Ferner bringt sie zum Ausdruck, dass sie mit sich selbst umgehen kann. „When I try not to let myself be presented as an Alzheimer´s I‘m very different“. Dieses Zitat weist Sabat zufolge hin auf einen äußerst wichtigen Aspekt der Interdependenz zwischen dem Selbstausdruck der betroffenen Person und wie sie von anderen gesehen wird. Die Tatsache, wie das soziale Umfeld mit der Person mit Demenz in Beziehung tritt, ist bedeutsam für die Konstruktion des Selbst 3 (Sabat 2002, 32).

- Selbst 3: Selbst 2 und Selbst 3 sind schwer voneinander zu trennen. Wenn der Fokus zunehmend auf demenzbezogene Eigenschaften gelegt wird, ist es für die betroffene Person zunehmend schwieriger, ihre Aufmerksamkeit auf tragende Eigenschaften bzw.

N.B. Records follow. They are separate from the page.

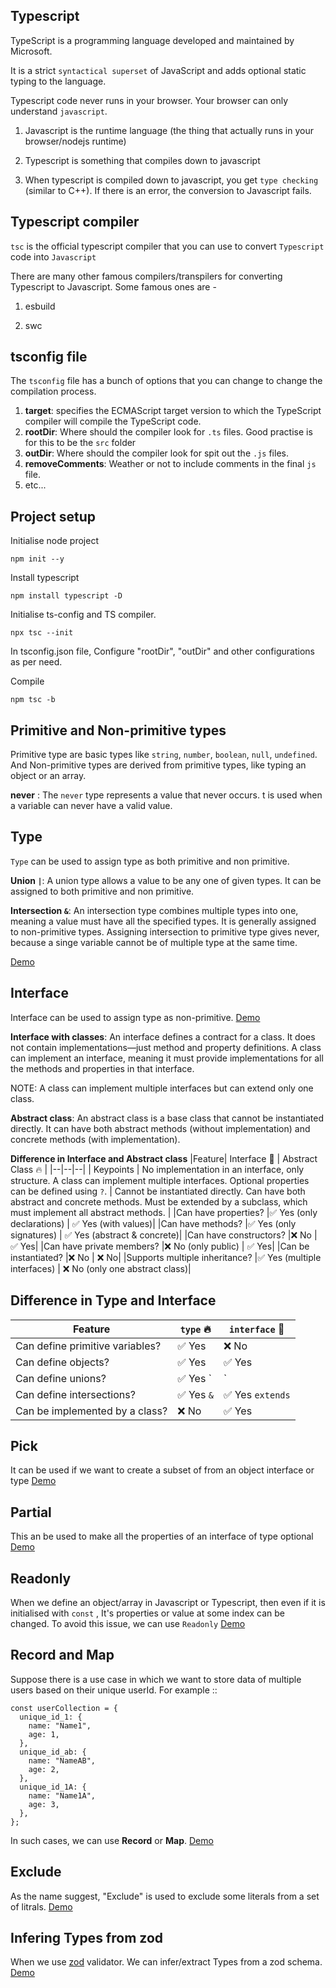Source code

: ## Typescript
TypeScript is a programming language developed and maintained by Microsoft.

It is a strict `syntactical superset` of JavaScript and adds optional static typing to the language.

Typescript code never runs in your browser. Your browser can only understand `javascript`.

1.  Javascript is the runtime language (the thing that actually runs in your browser/nodejs runtime)

2.  Typescript is something that compiles down to javascript

3.  When typescript is compiled down to javascript, you get `type checking` (similar to C++). If there is an error, the conversion to Javascript fails.

## Typescript compiler
`tsc` is the official typescript compiler that you can use to convert `Typescript` code into `Javascript`

There are many other famous compilers/transpilers for converting Typescript to Javascript. Some famous ones are -

1.  esbuild

2.  swc
## tsconfig file

The `tsconfig` file has a bunch of options that you can change to change the compilation process.

 1. **target**: specifies the ECMAScript target version to which the TypeScript compiler will compile the TypeScript code.
 2. **rootDir**: Where should the compiler look for `.ts` files. Good practise is for this to be the `src` folder
 3. **outDir**: Where should the compiler look for spit out the `.js` files.
 4. **removeComments**: Weather or not to include comments in the final `js` file.
 5. etc...

## Project setup
Initialise node project

    npm init --y
Install typescript

    npm install typescript -D
Initialise ts-config and TS compiler.

    npx tsc --init
In tsconfig.json file, Configure "rootDir", "outDir" and other configurations as per need.

Compile

    npm tsc -b 
## Primitive and Non-primitive types
Primitive type are basic types like `string`, `number`, `boolean`, `null`, `undefined`. And Non-primitive types are derived from primitive types, like typing an object or an array.

**never** : The `never` type represents a value that never occurs. t is used when a variable can never have a valid value.

## Type
`Type` can be used to assign type as both primitive and non primitive.

**Union `|`**: A union type allows a value to be any one of given types. It can be assigned to both primitive and non primitive.

**Intersection `&`**: An intersection type combines multiple types into one, meaning a value must have all the specified types. It is generally assigned to non-primitive types. Assigning intersection to primitive type gives never, because a singe variable cannot be of multiple type at the same time.

[Demo](https://github.com/vikasAnand007/typescript-notes/blob/master/src/type.ts)

## Interface
Interface can be used to assign type as non-primitive.
[Demo](https://github.com/vikasAnand007/typescript-notes/blob/master/src/interface.ts)

**Interface with classes**: An interface defines a contract for a class. It does not contain implementations—just method and property definitions. A class can implement an interface, meaning it must provide implementations for all the methods and properties in that interface.

NOTE: A class can implement multiple interfaces but can extend only one class.

**Abstract class**:  An abstract class is a base class that cannot be instantiated directly.  It can have both abstract methods (without implementation) and concrete methods (with implementation).

**Difference in Interface and Abstract class**
|Feature| Interface 📝 | Abstract Class 🔥 |
|--|--|--|
| Keypoints | No implementation in an interface, only structure. A class can implement multiple interfaces. Optional properties can be defined using `?`. | Cannot be instantiated directly. Can have both abstract and concrete methods. Must be extended by a subclass, which must implement all abstract methods. |
|Can have properties? |✅ Yes (only declarations) | ✅ Yes (with values)|
|Can have methods? |✅ Yes (only signatures) | ✅ Yes (abstract & concrete)|
|Can have constructors? |❌ No | ✅ Yes|
|Can have private members? |❌ No (only public) | ✅ Yes|
|Can be instantiated? |❌ No | ❌ No|
|Supports multiple inheritance? |✅ Yes (multiple interfaces) | ❌ No (only one abstract class)|

## Difference in Type and Interface
| Feature | `type` 🔥 | `interface` 📝 |
|--|--|--|
| Can define primitive variables? | ✅ Yes | ❌ No |
| Can define objects? | ✅ Yes | ✅ Yes |
| Can define unions? | ✅ Yes `|` | ❌ No |
| Can define intersections? | ✅ Yes `&` | ✅ Yes `extends` |
| Can be implemented by a class? | ❌ No | ✅ Yes |


## Pick
It can be used if we want to create a subset of from an object interface or type
[Demo](https://github.com/vikasAnand007/typescript-notes/blob/master/src/pick.ts)
## Partial
This an be used to make all the properties of an interface of type optional
[Demo](https://github.com/vikasAnand007/typescript-notes/blob/master/src/partial.ts)
## Readonly
When we define an object/array in Javascript or Typescript, then even if it is initialised with `const` , It's properties or value at some index can be changed.
To avoid this issue, we can use `Readonly`
[Demo](https://github.com/vikasAnand007/typescript-notes/blob/master/src/readonly.ts)

## Record and Map
Suppose there is a use case in which we want to store data of multiple users based on their unique userId.
For example ::

    const userCollection = {
      unique_id_1: {
        name: "Name1",
        age: 1,
      },
      unique_id_ab: {
        name: "NameAB",
        age: 2,
      },
      unique_id_1A: {
        name: "Name1A",
        age: 3,
      },
    };
In such cases, we can use **Record** or **Map**. 
[Demo](https://github.com/vikasAnand007/typescript-notes/blob/master/src/record.ts)

## Exclude
As the name suggest, "Exclude" is used to exclude some literals from a set of litrals.
[Demo](https://github.com/vikasAnand007/typescript-notes/blob/master/src/exclude.ts)

## Infering Types from zod
When we use [zod](https://zod.dev/) validator. We can infer/extract Types from a zod schema.
[Demo](https://github.com/vikasAnand007/typescript-notes/blob/master/src/zod.ts)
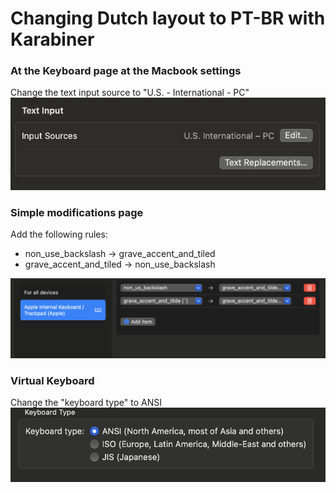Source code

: # Changing Dutch layout to PT-BR with Karabiner

### At the Keyboard page at the Macbook settings
Change the text input source to "U.S. - International - PC"
![](./karabiner-1.png)

### Simple modifications page
Add the following rules:
- non_use_backslash -> grave_accent_and_tiled
- grave_accent_and_tiled -> non_use_backslash

![](./karabiner-2.png)

### Virtual Keyboard
Change the "keyboard type" to ANSI
![](./karabiner-3.png)
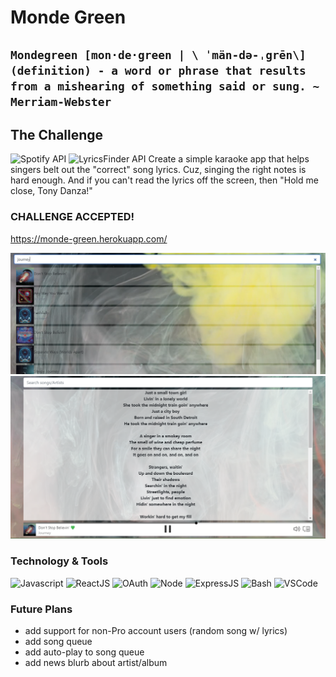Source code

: # Monde Green
`Mondegreen [mon·​de·​green | \ ˈmän-də-ˌgrēn\] (definition) - a word or phrase that results from a mishearing of something said or sung. ~ Merriam-Webster`
---

## The Challenge
![Spotify API](https://img.shields.io/badge/Spotify_API-informational?style=flat&logo=&logoColor=white&color=brightgreen) ![LyricsFinder API](https://img.shields.io/badge/Lyrics_Finder_API-informational?style=flat&logo=&logoColor=white&color=brightgreen)
Create a simple karaoke app that helps singers belt out the "correct" song lyrics. Cuz, singing the right notes is hard enough. And if you can't read the lyrics off the screen, then "Hold me close, Tony Danza!"

### CHALLENGE ACCEPTED!
https://monde-green.herokuapp.com/

![monde-green-banner](assets/monde-green-banner.PNG)
![monde-green-lyrics](assets/monde-green-lyrics.PNG)


### Technology & Tools

![Javascript](https://img.shields.io/badge/Code-Javascript-informational?style=flat&logo=Javascript&logoColor=white&color=7c11f7) ![ReactJS](https://img.shields.io/badge/Code-ReactJS-informational?style=flat&logo=React&logoColor=white&color=7c11f7) ![OAuth](https://img.shields.io/badge/Login-OAuth-informational?style=flat&logo=&logoColor=white&color=7c11f7) ![Node](https://img.shields.io/badge/Code-Node-informational?style=flat&logo=Node.js&logoColor=white&color=7c11f7) ![ExpressJS](https://img.shields.io/badge/Code-ExpressJS-informational?style=flat&logo=Express&logoColor=white&color=7c11f7) ![Bash](https://img.shields.io/badge/Shell-Bash-informational?style=flat&logo=GNU-Bash&logoColor=white&color=7c11f7) ![VSCode](https://img.shields.io/badge/Editor-VSCode-informational?style=flat&logo=visual-studio-code&logoColor=white&color=7c11f7)


### Future Plans

- add support for non-Pro account users (random song w/ lyrics)
- add song queue
- add auto-play to song queue
- add news blurb about artist/album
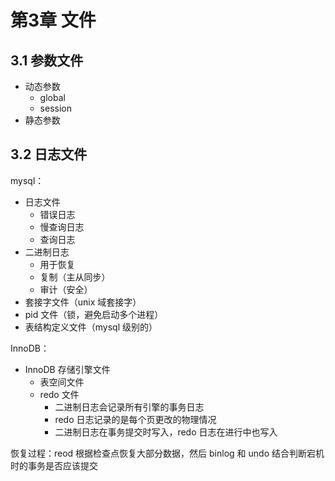 # 第3章 文件

## 3.1 参数文件
- 动态参数
    - global
    - session
- 静态参数

## 3.2 日志文件
mysql：
- 日志文件
    - 错误日志
    - 慢查询日志
    - 查询日志
- 二进制日志
    - 用于恢复
    - 复制（主从同步）
    - 审计（安全）
- 套接字文件（unix 域套接字）
- pid 文件（锁，避免启动多个进程）
- 表结构定义文件（mysql 级别的）

InnoDB：
- InnoDB 存储引擎文件
    - 表空间文件
    - redo 文件
        - 二进制日志会记录所有引擎的事务日志
        - redo 日志记录的是每个页更改的物理情况
        - 二进制日志在事务提交时写入，redo 日志在进行中也写入

恢复过程：reod 根据检查点恢复大部分数据，然后 binlog 和 undo 结合判断宕机时的事务是否应该提交
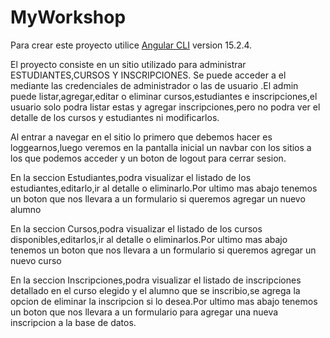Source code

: # MyWorkshop

Para crear este proyecto utilice [Angular CLI](https://github.com/angular/angular-cli) version 15.2.4.

El proyecto consiste en un sitio utilizado para administrar ESTUDIANTES,CURSOS Y INSCRIPCIONES.
Se puede acceder a el mediante las credenciales de administrador o las de usuario .El admin puede listar,agregar,editar o eliminar cursos,estudiantes e inscripciones,el usuario solo podra listar estas y agregar inscripciones,pero no podra ver el detalle de los cursos y estudiantes ni modificarlos.

Al entrar a navegar en el sitio lo primero que debemos hacer es loggearnos,luego veremos en la pantalla inicial un navbar con los sitios a los que podemos acceder y un boton de logout para cerrar sesion.

En la seccion Estudiantes,podra visualizar el listado de los estudiantes,editarlo,ir al detalle o eliminarlo.Por ultimo mas abajo tenemos un boton que nos llevara a un formulario si queremos agregar un nuevo alumno

En la seccion Cursos,podra visualizar el listado de los cursos disponibles,editarlos,ir al detalle o eliminarlos.Por ultimo mas abajo tenemos un boton que nos llevara a un formulario si queremos agregar un nuevo curso

En la seccion Inscripciones,podra visualizar el listado de inscripciones detallado en el curso elegido y el alumno que se inscribio,se agrega la opcion de eliminar la inscripcion si lo desea.Por ultimo mas abajo tenemos un boton que nos llevara a un formulario para agregar una nueva inscripcion a la base de datos.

Fähigkeiten zu fokussieren. Die Person wird mehr und mehr als Patientin (bzw. Kranke) gesehen und auf diese Rolle reduziert. Der Einzelfall zeigt, dass Dr. Mai sehr unzufrieden mit sich und ihren sprachlichen Problemen ist, sie war früher sprachlich sehr eloquent, wegen ihrer Wortfindungsprobleme widerstrebte es ihr zunächst, an einer Unterstützungsgruppe für Menschen mit Demenz teilzunehmen, weil sie keinen in ihren Augen entsprechenden Beitrag leisten konnte. Sabat berichtet davon, dass Dr. Mai mit seiner Unterstützung jedoch einen Zugang zu dieser Gruppe findet, sie knüpft (trotz Wortfindungsproblemen) an ihre frühere Rolle und die wertvollen Eigenschaften und Fähigkeiten, die mit dieser Rolle verbunden sind, an. Hierüber gelingt es Dr. Mai, ihr Selbst 3 aufrechtzuerhalten (Sabat 2002, 32 ff.).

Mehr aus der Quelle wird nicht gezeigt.